Par Thierry Klein dans : Politique.
Lu 6 765 fois | trackback

…et non pas quoi voter, ce qui vous l’apprendrez, n’est pas du tout la même chose.

Bon, allez, je vais faire comme tout le monde, je vais vous parler de la constitution européenne. Mais je vais essayer de ne pas le faire de la même façon que tout le monde. La plupart des bloggeurs vous disent ce qu’ils vont voter et pourquoi ils ont absolument raison. Par le jeu des commentaires déposés sur les blogs, il en résulte des threads de plusieurs pages. Je ne vais pas vous infliger tout ça parce que ces threads sont au fond tous identiques : la seule chose qu’on peut en déduire, c’est que la popularité du blog est totalement fonction de la longueur du thread –et parfois que l’auteur de l’article ne l’a écrit QUE pour générer des liens, c’est ce qu’on appelle la démablogie (Jean Michel Billaut bat Loic Le Meur par 23 commentaires à 10). Dans mon cas, il n’est pas besoin de se positionner de cette façon puisque cela ne ferait que mettre en évidence que le trafic de mon blog est très faible (bonjour papa !).

Donc je ne vais pas vous dire quoi voter – de toutes façons vous ne m’écouteriez pas (surtout papa !) – mais je vais vous dire comment voter et comment ne pas voter.
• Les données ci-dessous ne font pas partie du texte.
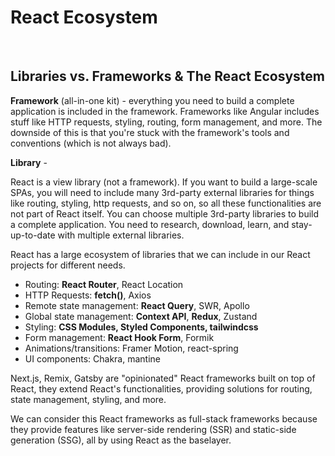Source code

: # React Ecosystem

<br>

## Libraries vs. Frameworks & The React Ecosystem

**Framework** (all-in-one kit) - everything you need to build a complete application is included in the framework. Frameworks like Angular includes stuff like HTTP requests, styling, routing, form management, and more. The downside of this is that you're stuck with the framework's tools and conventions (which is not always bad).

**Library** -

React is a view library (not a framework). If you want to build a large-scale SPAs, you will need to include many 3rd-party external libraries for things like routing, styling, http requests, and so on, so all these functionalities are not part of React itself. You can choose multiple 3rd-party libraries to build a complete application. You need to research, download, learn, and stay-up-to-date with multiple external libraries.

React has a large ecosystem of libraries that we can include in our React projects for different needs.

- Routing: **React Router**, React Location
- HTTP Requests: **fetch()**, Axios
- Remote state management: **React Query**, SWR, Apollo
- Global state management: **Context API**, **Redux**, Zustand
- Styling: **CSS Modules, Styled Components, tailwindcss**
- Form management: **React Hook Form**, Formik
- Animations/transitions: Framer Motion, react-spring
- UI components: Chakra, mantine

Next.js, Remix, Gatsby are "opinionated" React frameworks built on top of React, they extend React's functionalities, providing solutions for routing, state management, styling, and more.

We can consider this React frameworks as full-stack frameworks because they provide features like server-side rendering (SSR) and static-side generation (SSG), all by using React as the baselayer.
J’espère vous faire ainsi gagner du temps, mais pas d’argent et aussi peut-être un peu de connaissance de vous-même.

Evidemment, il va falloir investir dans la lecture de cet article dont l’introduction vous semble déjà beaucoup trop longue, mais tu verras, lecteur, que si tu daignes lire ce billet jusqu’au bout, ton temps ne sera pas totalement perdu. Et tiens, dès le début, je vais te faire gagner plus d’une plombe.

Règle 1 : Pourquoi, pour bien voter, lire la constitution européenne est totalement inutile.

Tu t’indignes, pas encore fidèle ni convaincu lecteur ! Quoi ? Mais à droite comme à gauche, pour le Oui ou pour le Non, ils sont tous d’accord et ils le clament ! Il faut LIRE la constitution pour se décider. Et bien rien que ça, ça devrait te mettre la puce à l’oreille. Ils l’ont tous lu et ça n’a pas eu l’air de vraiment résoudre leur problème ! Mieux, en connais-tu un seul qui ait changé d’avis après l’avoir lu ? Alors, premier conseil, fais comme moi, choisis avant en tiens-toi-z-y.

D’ailleurs, quand tu prends des décisions dans ta vie, est-ce que tu dois les prendre toujours en toute connaissance de cause ou est-ce que la vraie intelligence, ce qui fait vraiment la différence, ce n’est pas de prendre les bonnes décisions sans disposer de la totalité de l’information ? Est-ce que tu lis tout le mode d’emploi de la cafetière avant de l’acheter, ou tout le manuel de la voiture ? Lire la Bible, Marx et Freud t’aidera-t-il à trancher sur l’existence de Dieu ? Avais-tu lu le programme commun, les 110 propositions du candidat Mitterrand, « Ma pomme » de Chirac sans parler du manifeste du parti communiste ? Et en quoi cela t’a-t-il gêné puisque de toutes façons pratiquement rien de tout cela n’a jamais été suivi d’effets si tant est qu’il ait été précédé d’intentions ?

Tu vois ? Tu as déjà gagné 2 à 3 heures. Et tu devrais déjà me serrer dans tes bras parce que ce que tu viens de gagner, ça correspond à 200 pages de Giscard. Tu as déjà lu un roman de Giscard (1) ? Alors tu imagines, une CONSTITUTION de Giscard ! Merci qui ? Merci Thierry !

Règle 2 : pourquoi il peut être utile, mais aussi dangereux de se décider en fonction de ses amis.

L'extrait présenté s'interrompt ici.